Balaji asks in his book if we can build digitally-native form of countries. And more generally, he explains step by step how to build parallel societies, while avoiding all the usual failure modes and traps of previous such attempts.
His idea is to start with moral innovation in the form of One Commandment, launch a startup society, organize online around network unions with daily calls to action, and later crowdfund land and real-estate to form network archipelagos. Something like Indonesia, but connected by a digital ocean of the internet.
Some of these projects eventually should seek diplomatic recognition to become network states. Think of Vatican or The Sovereign Military Order of Malta, but digitally-native and with a clear moral innovation in one domain.

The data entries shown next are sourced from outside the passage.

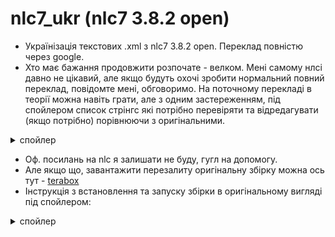 # nlc7_ukr (nlc7 3.8.2 open)
- Українізація текстових .xml з nlc7 3.8.2 open. Переклад повністю через google.
- Хто має бажання продовжити розпочате - велком. Мені самому нлсі давно не цікавий, але якщо будуть охочі зробити нормальний повний переклад, повідомте мені, обговоримо.
На поточному перекладі в теорії можна навіть грати, але з одним застереженням, під спойлером список стрінгс які потрібно перевіряти та відредагувати (якщо потрібно) порівнюючи з оригінальними.

<details>
<summary>спойлер</summary>
flame_reload_receipt_have_41, flame_reload_1, flame_reload_5, flame_reload_6, amk_recipt_tears_gigant_text, amk_recipt_burer_pra_grandmother_glassbeards_text, marsh_lampa_dialog_3, gross_merc_start_dialog_3102, prapor_start_dialog_301, tex_yan_scientist_teleport_01, item_marsh_pribor_name, item_marsh_pribor_desc, val_dram_glavn_business_dialog_12, stas, dm_cool_info_100, borov_kill_stalker_dlg_101, borov_kill_stalker_dlg_102, borov_kill_stalker_dlg_103, borov_kill_stalker_dlg_104, borov_kill_stalker_dlg_105, borov_kill_stalker_dlg_106, borov_kill_stalker_dlg_107, borov_kill_stalker_dlg_1081, borov_kill_stalker_dlg_1082, borov_kill_stalker_dlg_1092, borov_kill_stalker_dlg_1102, borov_kill_stalker_dlg_201, borov_kill_stalker_dlg_2021, borov_kill_stalker_dlg_2022, borov_kill_stalker_dlg_203, stlk_393, trader, st_knife, item_case_esc_name, strelok_book2_desc, strelok_book2_name, stalker_057_7, timer, ui_st_conn_version_differs, ui_st_conn_cdkey_invalid, ui_st_conn_cdkey_in_use, ui_st_conn_cdkey_disabled, ui_st_conn_new_patch, ui_st_conn_no_new_patch, svoboda_outfit_description_m1
</details>

- Оф. посилань на nlc я залишати не буду, гугл на допомогу.  
- Але якщо що, завантажити перезалиту оригінальну збірку можна ось тут - [terabox](https://terabox.com/s/1kYpU5H7wROEAbWTeHOIeqw)
- Інструкція з встановлення та запуску збірки в оригінальному вигляді під спойлером:
<details>
<summary>спойлер</summary>
- Установка и запуск  
  
1. Оригинальная игра не требуется, архив уже содержит все нужные файлы  
2. Распаковать содержимое архива. Путь к папке с игрой не должен содержать кириллицу
3. Установить (проверить наличие) библиотеки Visual C++ Redistributable 2013 (x86), Visual C++ Redistributable 2013 (x64) от Microsoft, а также звуковой драйвер OpenAL. Для вашего удобства, установщики требуемого софта помещены во вложенный архив - Библиотеки.rar 
4. Запустить файл "launch.bat", который находится в корневом каталоге игры. В дальнейшем рекомендуем запускать игру именно этим файлом, хотя можно и через bin\launch.exe или bin\XR_3DA.exe
5. Создать профиль, имя которого должно содержать не менее пяти символов
6. Не заходя в опции, начать новую игру, дойти до первого костра, сохраниться (клавиша "F6" по умолчанию). После зайти в опции, сделать изменения и перезапустить игру
7. Для игры на статике или с дополнительными текстурными паками стабильность не гарантирована</details>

You can read a one-paragraph definition of the Network State by Balaji, listing all the conditions that aim to prevent failure modes of previous attempts to build new states:
“A network state is a social network with a moral innovation, a sense of national consciousness, a recognized founder, a capacity for collective action, an in-person level of civility, an integrated cryptocurrency, a consensual government limited by a social smart contract, an archipelago of crowdfunded physical territories, a virtual capital, and an on-chain census that proves a large enough population, income, and real-estate footprint to attain a measure of diplomatic recognition.”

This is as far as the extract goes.